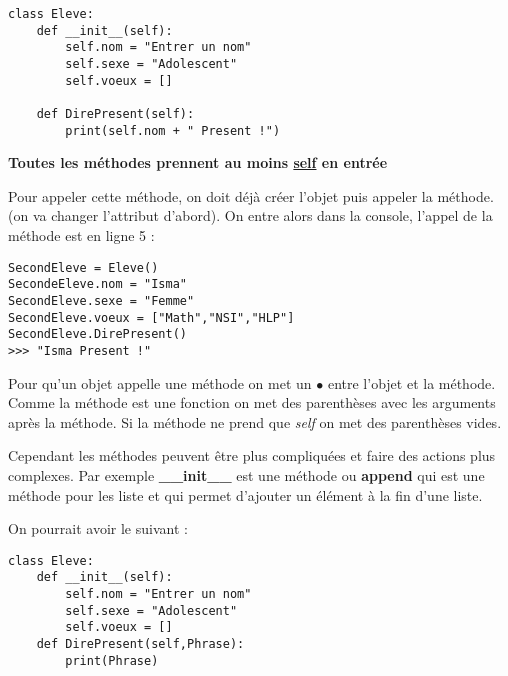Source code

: \documentclass[12pt,fleqn]{report} %
\begin{document}
\begin{center}
	\begin{varwidth}[t]{.5\textwidth}
		\begin{lstlisting}[language=iPython,linewidth = 12cm]
class Eleve:
	def __init__(self):
		self.nom = "Entrer un nom"
		self.sexe = "Adolescent"
		self.voeux = []
	
	def DirePresent(self):
		print(self.nom + " Present !") \end{lstlisting}
\end{varwidth}\end{center}

\begin{remark}
	\textbf{Toutes les méthodes prennent au moins \underline{self} en entrée}
\end{remark}

Pour appeler cette méthode, on doit déjà créer l'objet puis appeler la méthode. (on va changer l'attribut d'abord). On entre alors dans la console, l'appel de la méthode est en ligne 5 : 
\begin{center}
	\begin{varwidth}[t]{.5\textwidth}
		\begin{lstlisting}[language=iPython,linewidth = 12cm]
SecondEleve = Eleve()
SecondeEleve.nom = "Isma"
SecondEleve.sexe = "Femme"
SecondEleve.voeux = ["Math","NSI","HLP"]
SecondEleve.DirePresent()
>>> "Isma Present !"\end{lstlisting}
\end{varwidth}\end{center}

\begin{remark}
	Pour qu'un objet appelle une méthode on met un $\bullet$ entre l'objet et la méthode. Comme la méthode est une fonction on met des parenthèses avec les arguments après la méthode. Si la méthode ne prend que \textit{self} on met des parenthèses vides.
\end{remark}

Cependant les méthodes peuvent être plus compliquées et faire des actions plus complexes. Par exemple \textbf{\_\_init\_\_} est une méthode ou \textbf{append} qui est une méthode pour les liste et qui permet d'ajouter un élément à la fin d'une liste.

On pourrait avoir le suivant :  \\

\begin{center}
	\begin{varwidth}[t]{.5\textwidth}
\begin{lstlisting}[language=iPython,linewidth = 12cm]
class Eleve:
	def __init__(self):
		self.nom = "Entrer un nom"
		self.sexe = "Adolescent"
		self.voeux = []
	def DirePresent(self,Phrase):
		print(Phrase) \end{lstlisting}
\end{varwidth}\end{center}
\end{document}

★ ★ ★ ★

### [BRIEF]
The entries above should be retyped exactly, minus any pictures.

### [TASK RESPONSE]
Source code

: \documentclass[12pt,fleqn]{report} %
\begin{document}
\begin{center}
	\begin{varwidth}[t]{.5\textwidth}
		\begin{lstlisting}[language=iPython,linewidth = 12cm]
class Eleve:
	def __init__(self):
		self.nom = "Entrer un nom"
		self.sexe = "Adolescent"
		self.voeux = []
	
	def DirePresent(self):
		print(self.nom + " Present !") \end{lstlisting}
\end{varwidth}\end{center}

\begin{remark}
	\textbf{Toutes les méthodes prennent au moins \underline{self} en entrée}
\end{remark}

Pour appeler cette méthode, on doit déjà créer l'objet puis appeler la méthode. (on va changer l'attribut d'abord). On entre alors dans la console, l'appel de la méthode est en ligne 5 : 
\begin{center}
	\begin{varwidth}[t]{.5\textwidth}
		\begin{lstlisting}[language=iPython,linewidth = 12cm]
SecondEleve = Eleve()
SecondeEleve.nom = "Isma"
SecondEleve.sexe = "Femme"
SecondEleve.voeux = ["Math","NSI","HLP"]
SecondEleve.DirePresent()
>>> "Isma Present !"\end{lstlisting}
\end{varwidth}\end{center}

\begin{remark}
	Pour qu'un objet appelle une méthode on met un $\bullet$ entre l'objet et la méthode. Comme la méthode est une fonction on met des parenthèses avec les arguments après la méthode. Si la méthode ne prend que \textit{self} on met des parenthèses vides.
\end{remark}

Cependant les méthodes peuvent être plus compliquées et faire des actions plus complexes. Par exemple \textbf{\_\_init\_\_} est une méthode ou \textbf{append} qui est une méthode pour les liste et qui permet d'ajouter un élément à la fin d'une liste.

On pourrait avoir le suivant :  \\

\begin{center}
	\begin{varwidth}[t]{.5\textwidth}
\begin{lstlisting}[language=iPython,linewidth = 12cm]
class Eleve:
	def __init__(self):
		self.nom = "Entrer un nom"
		self.sexe = "Adolescent"
		self.voeux = []
	def DirePresent(self,Phrase):
		print(Phrase) \end{lstlisting}
\end{varwidth}\end{center}
\end{document}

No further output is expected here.